Jordan >4.5 million (70% of the population)
Turkey, 3.1 million
Lebanon 2 million ( a jump from the 69th largest refugee population in only 3 years, and now making up 45% of the population)
Saudi Arabia 1.7million (not part of the UN agreement on refugees, but accepting them in all but name)
Pakistan 1.6 million
Iran >1 million
Germany 1 million
Sudan 330,000 (likely to double this year).
For comparison the US comes in at 17th (267,000), less than China (300,000) or even those fleeing TO Iraq (300,000), a country already struggling with 4 million internally displaced refugees. UK is 30th with 117,000.
(Btw Iraq, despite, and perhaps because of its troubles, happens to be the worlds most charitable nation, with 70% of the population having helped out a stranger in the last week.)
So there you have it, it’s a big fuss over nothing, a drop in the ocean, but a big big something in the background. Never mind the million+ dead, the faces of the survivors, or the fates of those to await, now is a time as Adam Curtis puts it, to give up the complexities of the real world and indulge in the comforts of the fake one. The Hypernormalisation of the craziness, blood lust and intricacies of all that is around, but photo bombed by what we want, not what we need.

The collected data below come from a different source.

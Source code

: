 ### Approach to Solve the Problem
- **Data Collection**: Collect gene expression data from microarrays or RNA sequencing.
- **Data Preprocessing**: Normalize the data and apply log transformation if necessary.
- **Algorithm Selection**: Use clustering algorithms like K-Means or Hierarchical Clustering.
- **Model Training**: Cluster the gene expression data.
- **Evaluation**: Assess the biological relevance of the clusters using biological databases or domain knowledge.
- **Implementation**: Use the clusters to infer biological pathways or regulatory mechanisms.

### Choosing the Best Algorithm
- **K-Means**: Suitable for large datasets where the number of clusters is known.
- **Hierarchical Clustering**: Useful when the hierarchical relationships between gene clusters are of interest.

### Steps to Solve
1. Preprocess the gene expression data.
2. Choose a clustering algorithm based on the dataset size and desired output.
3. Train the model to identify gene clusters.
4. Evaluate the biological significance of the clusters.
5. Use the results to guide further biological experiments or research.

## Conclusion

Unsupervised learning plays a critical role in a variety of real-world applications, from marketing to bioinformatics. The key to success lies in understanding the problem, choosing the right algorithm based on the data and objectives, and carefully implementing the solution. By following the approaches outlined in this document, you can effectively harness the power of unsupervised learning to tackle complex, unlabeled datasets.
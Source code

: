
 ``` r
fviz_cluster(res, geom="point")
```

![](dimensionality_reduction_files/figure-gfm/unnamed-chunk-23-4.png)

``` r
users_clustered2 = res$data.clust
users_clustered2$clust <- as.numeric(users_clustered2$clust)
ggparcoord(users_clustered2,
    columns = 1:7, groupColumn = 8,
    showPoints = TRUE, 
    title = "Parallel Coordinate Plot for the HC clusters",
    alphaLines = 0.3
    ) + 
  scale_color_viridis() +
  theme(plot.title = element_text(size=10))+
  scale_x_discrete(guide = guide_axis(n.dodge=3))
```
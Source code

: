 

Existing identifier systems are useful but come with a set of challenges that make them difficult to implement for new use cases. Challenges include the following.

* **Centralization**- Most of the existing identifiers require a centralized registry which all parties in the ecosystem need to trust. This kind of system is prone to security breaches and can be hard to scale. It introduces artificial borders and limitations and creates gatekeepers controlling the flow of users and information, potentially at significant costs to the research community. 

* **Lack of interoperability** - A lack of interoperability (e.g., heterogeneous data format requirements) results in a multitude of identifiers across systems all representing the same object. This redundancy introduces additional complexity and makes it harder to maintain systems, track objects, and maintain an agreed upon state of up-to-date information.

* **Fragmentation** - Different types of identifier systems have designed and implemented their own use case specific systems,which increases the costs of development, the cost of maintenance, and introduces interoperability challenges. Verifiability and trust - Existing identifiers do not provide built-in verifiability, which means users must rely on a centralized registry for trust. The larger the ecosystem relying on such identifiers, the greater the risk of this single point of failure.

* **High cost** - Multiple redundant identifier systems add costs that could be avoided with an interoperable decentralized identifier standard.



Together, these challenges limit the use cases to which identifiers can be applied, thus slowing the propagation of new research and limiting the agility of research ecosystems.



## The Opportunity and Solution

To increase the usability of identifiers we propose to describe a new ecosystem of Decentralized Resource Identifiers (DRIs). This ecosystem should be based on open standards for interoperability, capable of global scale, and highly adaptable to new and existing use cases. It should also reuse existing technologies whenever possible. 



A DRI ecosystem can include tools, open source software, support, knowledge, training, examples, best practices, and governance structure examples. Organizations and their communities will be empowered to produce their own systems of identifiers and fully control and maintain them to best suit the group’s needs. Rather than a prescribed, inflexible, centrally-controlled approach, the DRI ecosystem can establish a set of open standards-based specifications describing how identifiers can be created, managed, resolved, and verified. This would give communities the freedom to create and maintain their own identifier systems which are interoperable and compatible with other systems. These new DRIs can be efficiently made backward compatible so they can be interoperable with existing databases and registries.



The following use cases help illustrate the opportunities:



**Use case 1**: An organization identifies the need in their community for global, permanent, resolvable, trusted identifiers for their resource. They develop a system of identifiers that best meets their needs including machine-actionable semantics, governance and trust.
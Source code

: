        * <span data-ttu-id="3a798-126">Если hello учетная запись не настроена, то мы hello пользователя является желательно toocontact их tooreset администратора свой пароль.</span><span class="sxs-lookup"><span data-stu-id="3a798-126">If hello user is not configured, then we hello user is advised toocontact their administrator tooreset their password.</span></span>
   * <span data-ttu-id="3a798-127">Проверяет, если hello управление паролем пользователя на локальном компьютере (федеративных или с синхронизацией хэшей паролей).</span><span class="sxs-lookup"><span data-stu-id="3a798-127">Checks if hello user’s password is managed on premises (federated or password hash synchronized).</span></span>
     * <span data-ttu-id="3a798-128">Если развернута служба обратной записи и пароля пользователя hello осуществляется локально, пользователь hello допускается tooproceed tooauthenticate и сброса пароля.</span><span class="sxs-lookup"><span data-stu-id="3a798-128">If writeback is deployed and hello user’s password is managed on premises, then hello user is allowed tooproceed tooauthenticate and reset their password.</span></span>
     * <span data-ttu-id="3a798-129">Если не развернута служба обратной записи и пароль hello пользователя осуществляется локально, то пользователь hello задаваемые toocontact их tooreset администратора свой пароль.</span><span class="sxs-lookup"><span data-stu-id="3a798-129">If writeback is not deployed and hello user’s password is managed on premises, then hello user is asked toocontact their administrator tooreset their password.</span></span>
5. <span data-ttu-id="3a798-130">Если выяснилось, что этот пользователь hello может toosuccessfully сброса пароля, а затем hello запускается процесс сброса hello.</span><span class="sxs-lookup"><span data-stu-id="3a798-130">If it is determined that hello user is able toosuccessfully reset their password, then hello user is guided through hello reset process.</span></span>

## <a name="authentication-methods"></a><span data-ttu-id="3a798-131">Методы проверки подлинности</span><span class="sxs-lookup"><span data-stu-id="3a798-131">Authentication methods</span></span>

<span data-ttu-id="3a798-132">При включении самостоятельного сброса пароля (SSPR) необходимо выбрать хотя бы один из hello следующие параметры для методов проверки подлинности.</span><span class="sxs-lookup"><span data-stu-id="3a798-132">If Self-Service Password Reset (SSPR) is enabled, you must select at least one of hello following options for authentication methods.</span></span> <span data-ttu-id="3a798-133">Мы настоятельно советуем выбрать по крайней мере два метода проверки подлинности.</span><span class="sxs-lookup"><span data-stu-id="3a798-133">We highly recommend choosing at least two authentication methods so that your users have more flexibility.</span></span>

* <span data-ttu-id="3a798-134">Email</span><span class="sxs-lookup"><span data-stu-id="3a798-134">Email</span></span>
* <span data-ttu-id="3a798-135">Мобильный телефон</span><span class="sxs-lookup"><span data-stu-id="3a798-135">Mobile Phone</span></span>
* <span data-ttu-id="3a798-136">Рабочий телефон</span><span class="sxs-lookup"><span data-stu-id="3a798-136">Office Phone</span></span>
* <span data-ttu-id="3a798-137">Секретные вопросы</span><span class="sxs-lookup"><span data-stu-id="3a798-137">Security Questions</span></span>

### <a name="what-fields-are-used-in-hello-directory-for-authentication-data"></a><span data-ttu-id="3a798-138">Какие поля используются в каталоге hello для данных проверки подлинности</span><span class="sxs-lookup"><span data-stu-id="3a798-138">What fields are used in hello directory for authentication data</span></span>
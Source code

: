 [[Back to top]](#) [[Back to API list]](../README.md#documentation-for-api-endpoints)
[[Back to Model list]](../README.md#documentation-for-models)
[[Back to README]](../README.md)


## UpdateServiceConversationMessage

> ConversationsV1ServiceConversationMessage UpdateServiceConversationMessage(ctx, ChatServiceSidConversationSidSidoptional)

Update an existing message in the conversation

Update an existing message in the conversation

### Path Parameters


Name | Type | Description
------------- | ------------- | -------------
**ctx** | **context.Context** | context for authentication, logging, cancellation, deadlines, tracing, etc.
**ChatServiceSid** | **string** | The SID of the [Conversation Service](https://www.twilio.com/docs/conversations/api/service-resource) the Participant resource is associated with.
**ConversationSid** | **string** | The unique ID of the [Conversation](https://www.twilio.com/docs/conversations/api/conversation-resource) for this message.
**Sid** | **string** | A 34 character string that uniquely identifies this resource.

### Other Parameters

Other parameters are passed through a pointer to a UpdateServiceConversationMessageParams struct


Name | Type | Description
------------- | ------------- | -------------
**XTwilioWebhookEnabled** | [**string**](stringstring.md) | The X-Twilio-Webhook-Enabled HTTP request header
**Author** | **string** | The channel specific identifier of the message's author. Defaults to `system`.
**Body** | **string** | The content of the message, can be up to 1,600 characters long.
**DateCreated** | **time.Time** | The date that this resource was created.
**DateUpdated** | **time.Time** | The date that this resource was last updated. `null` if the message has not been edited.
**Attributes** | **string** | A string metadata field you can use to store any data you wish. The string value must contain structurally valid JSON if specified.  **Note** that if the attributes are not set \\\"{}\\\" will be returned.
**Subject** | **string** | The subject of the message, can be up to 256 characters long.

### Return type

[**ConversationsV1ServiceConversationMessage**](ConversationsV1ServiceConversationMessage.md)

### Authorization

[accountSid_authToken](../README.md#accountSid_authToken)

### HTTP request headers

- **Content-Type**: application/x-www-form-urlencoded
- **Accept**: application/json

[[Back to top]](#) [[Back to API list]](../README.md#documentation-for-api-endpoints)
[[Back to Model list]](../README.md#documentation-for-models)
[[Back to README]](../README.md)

If there is a lesson in all of this, we perhaps need to wrest the reins from the propaganda merchants for at least one last leg of the journey to the cliff, and not to lie willingly while our world and our judgments go the way of shit hitteth the fan. History has taught us, like a stuck record, skipping CD corrupted download, to ignore it is to see it worsen, until it becomes that huge glowering thing of nightmares behind the bed nothing can swipe away. That the seeds our elected leaders sow do have consequences, no matter how much we brush it under the carpet, like a giant quivering mound of triffid smelling of wee and death.
And even if it really, really is just about us, it’s gonna take a chump out of our future, and in terms of self preservation, that’s not good. We can still try and feel safe, and loved with a future that beckons, where we will grow up to do great things and discover a life, but to ignore it is to tempt fate.
And our journos may do well to respect the tradition of truth, even in a post-Truth world, where controversy and exposé do little to dent popularity based on our inbuilt chauvinism – even powers it, through the orators du jour that cater to what we want to hear not what we need to. Patriotism makes us feel warm, righteous and gives us meaning. It rekindles and celebrates our culture under the onslaught of constant change, it defends our proud history. It nurtures the kind of heroism reserved for fighting for others, and legitimised by a complicit media and millions of our kin. But beware what you bring into the room, it needs feeding.
Anyhoo, enough doom and gloom, in the great new journalistic tradition – less of Robot Wars and more of Strictly, so lets end on a high note. No article can be complete without a cat in it somewhere. We know this. May we all live long and prosper. Choose Life. Or something profound like that.